8. Reception problems: Even though the NFL is considered to be a passing league, wide receivers weren't the focal point of playoff offenses. Only five 70-plus catch receivers made the playoffs -- Torry Holt of the Rams (117), Marvin Harrison of the Colts (94), Derrick Mason of the Titans (95), Steve Smith of the Panthers (87) and Rod Smith of the Broncos (74). Even though many of the playoff quarterbacks threw more than 500 passes apiece, the go-to receivers weren't being overused. Many of the top offenses distributed the ball to halfbacks as checkdown options or, in some cases, emphasized the tight end.

9. Does conservatism work: The question facing the Ravens and Cowboys is how far they can go in the playoffs with limited offenses? The Ravens rush for more yards than they pass, one of the weirdest stats in the playoffs. The Cowboys get less than 200 yards of gross passing yardage from Carter.

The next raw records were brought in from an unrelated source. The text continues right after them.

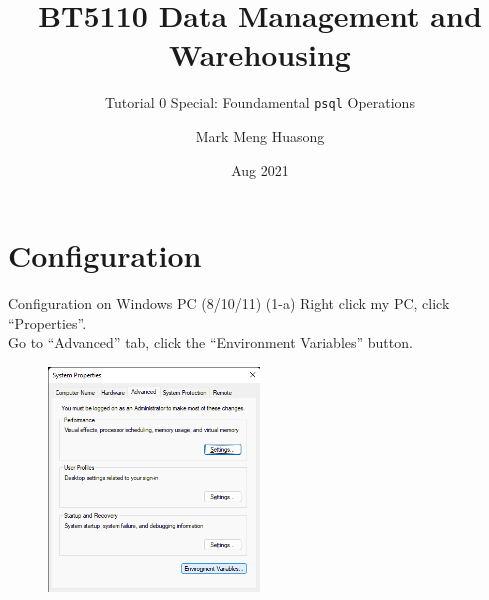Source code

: \title{BT5110 Data Management and Warehousing}

\subtitle{Tutorial 0 Special: Foundamental \texttt{psql} Operations}

\author{Mark Meng Huasong}



\date{Aug 2021}

\begin{frame}
	\titlepage
\end{frame}

\section*{Configuration}

\begin{frame}[fragile]{Configuration on Windows PC (8/10/11)}
	(1-a) Right click my PC, click ``Properties''. \\
	Go to ``Advanced'' tab, click the ``Environment Variables'' button.
	\begin{figure}
		\includegraphics[width=0.5\textwidth]{t0-psql/images/settings.png}
	\end{figure}
\end{frame}

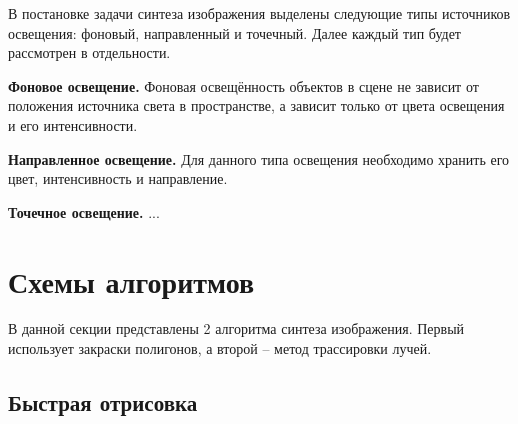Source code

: В постановке задачи синтеза изображения выделены следующие типы источников освещения: фоновый, направленный и точечный. Далее каждый тип будет рассмотрен в отдельности.

\textbf{Фоновое освещение.} Фоновая освещённость объектов в сцене не зависит от положения источника света в пространстве, а зависит только от цвета освещения и его интенсивности.

\textbf{Направленное освещение.} Для данного типа освещения необходимо хранить его цвет, интенсивность и направление.

\textbf{Точечное освещение.} ...

\section{Схемы алгоритмов}

В данной секции представлены 2 алгоритма синтеза изображения. Первый использует закраски полигонов, а второй -- метод трассировки лучей.

\subsection{Быстрая отрисовка}

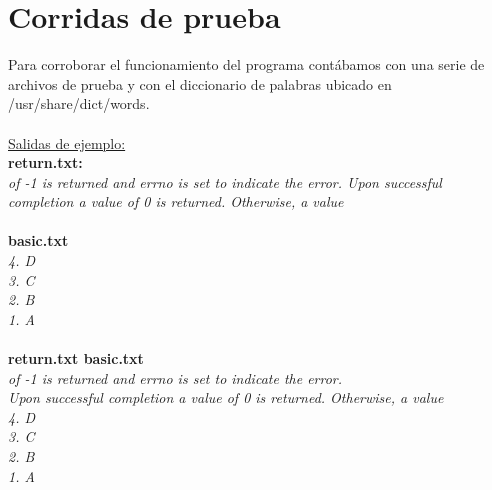 \documentclass[a4paper,11pt]{article}
\begin{document}
\section{Corridas de prueba}
Para corroborar el funcionamiento del programa cont\'abamos con una serie de archivos de prueba y con el diccionario de palabras ubicado en /usr/share/dict/words. 
\\
\\
\underline{Salidas de ejemplo:}\\
\textbf{return.txt:}\\
\emph{of -1 is returned and errno is set to indicate the error.
Upon successful completion a value of 0 is returned. Otherwise, a value}
\\\\
\textbf{basic.txt}\\
\emph{4. D\\
3. C\\
2. B\\
1. A\\}\\
\textbf{return.txt basic.txt}\\
\emph{of -1 is returned and errno is set to indicate the error.\\
Upon successful completion a value of 0 is returned. Otherwise, a value\\
4. D\\
3. C\\
2. B\\
1. A}\\
\end{document}
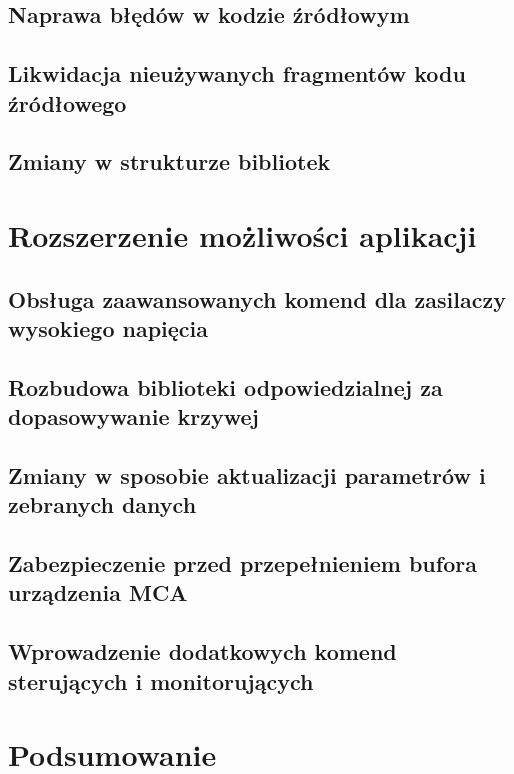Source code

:     \subsection{Naprawa błędów w kodzie źródłowym}
    \subsection{Likwidacja nieużywanych fragmentów kodu źródłowego}
    \subsection{Zmiany w strukturze bibliotek}

\section{Rozszerzenie możliwości aplikacji}
    
    \subsection{Obsługa zaawansowanych komend dla zasilaczy wysokiego napięcia}
    \subsection{Rozbudowa biblioteki odpowiedzialnej za dopasowywanie krzywej}
    \subsection{Zmiany w sposobie aktualizacji parametrów i zebranych danych}
    \subsection{Zabezpieczenie przed przepełnieniem bufora urządzenia MCA}
    \subsection{Wprowadzenie dodatkowych komend sterujących i monitorujących}

\section{Podsumowanie}
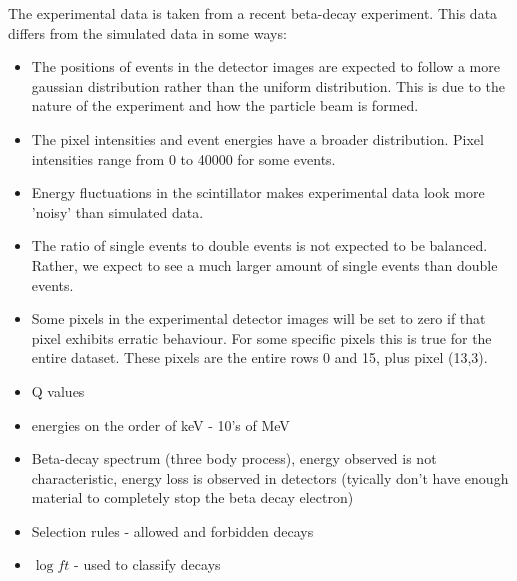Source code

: The experimental data is taken from a recent beta-decay experiment. This data differs
from the simulated data in some ways:
\begin{itemize}
	\item The positions of events in the detector images are expected to follow a more
	gaussian distribution rather than the uniform distribution. This is due to the
	nature of the experiment and how the particle beam is formed.
	\item The pixel intensities and event energies have a broader distribution.
	Pixel intensities range from 0 to 40000 for some events.
	\item Energy fluctuations in the scintillator makes experimental data look more
	'noisy' than simulated data.
	\item The ratio of single events to double events is not expected to be balanced.
	Rather, we expect to see a much larger amount of single events than double events.
	\item Some pixels in the experimental detector images will be set to zero if that
	pixel exhibits erratic behaviour. For some specific pixels this is true for the
	entire dataset. These pixels are the entire rows 0 and 15, plus pixel (13,3).
\end{itemize}


\begin{itemize}
	\item Q values
	\item energies on the order of keV - 10's of MeV
	\item Beta-decay spectrum (three body process), energy observed is not characteristic,
	energy loss is observed in detectors (tyically don't have enough material to completely
	stop the beta decay electron)
	\item Selection rules - allowed and forbidden decays
	\item $\log ft$ - used to classify decays
\end{itemize}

How much can you rely on defense?

10. Coaching job security: Unlike last season when the 49ers parted with Steve Mariucci after two playoff games, there shouldn't be much coaching turnover from the 12 playoff teams. Mike Holmgren secured a sixth year with a 10-win season and his second playoff trip in five seasons. Holmgren has three years remaining on his $40 million deal. Dick Vermeil is the only coach with an uncertain fate, but it's up to him. The Chiefs want him to extend his contract, which expires after the season. Vermeil still hasn't decided whether he wants to coach next year. He'll be 68. The players want him, but Vermeil still needs to talk to his wife and make a decision about the future.

John Clayton is a senior NFL writer for ESPN.com.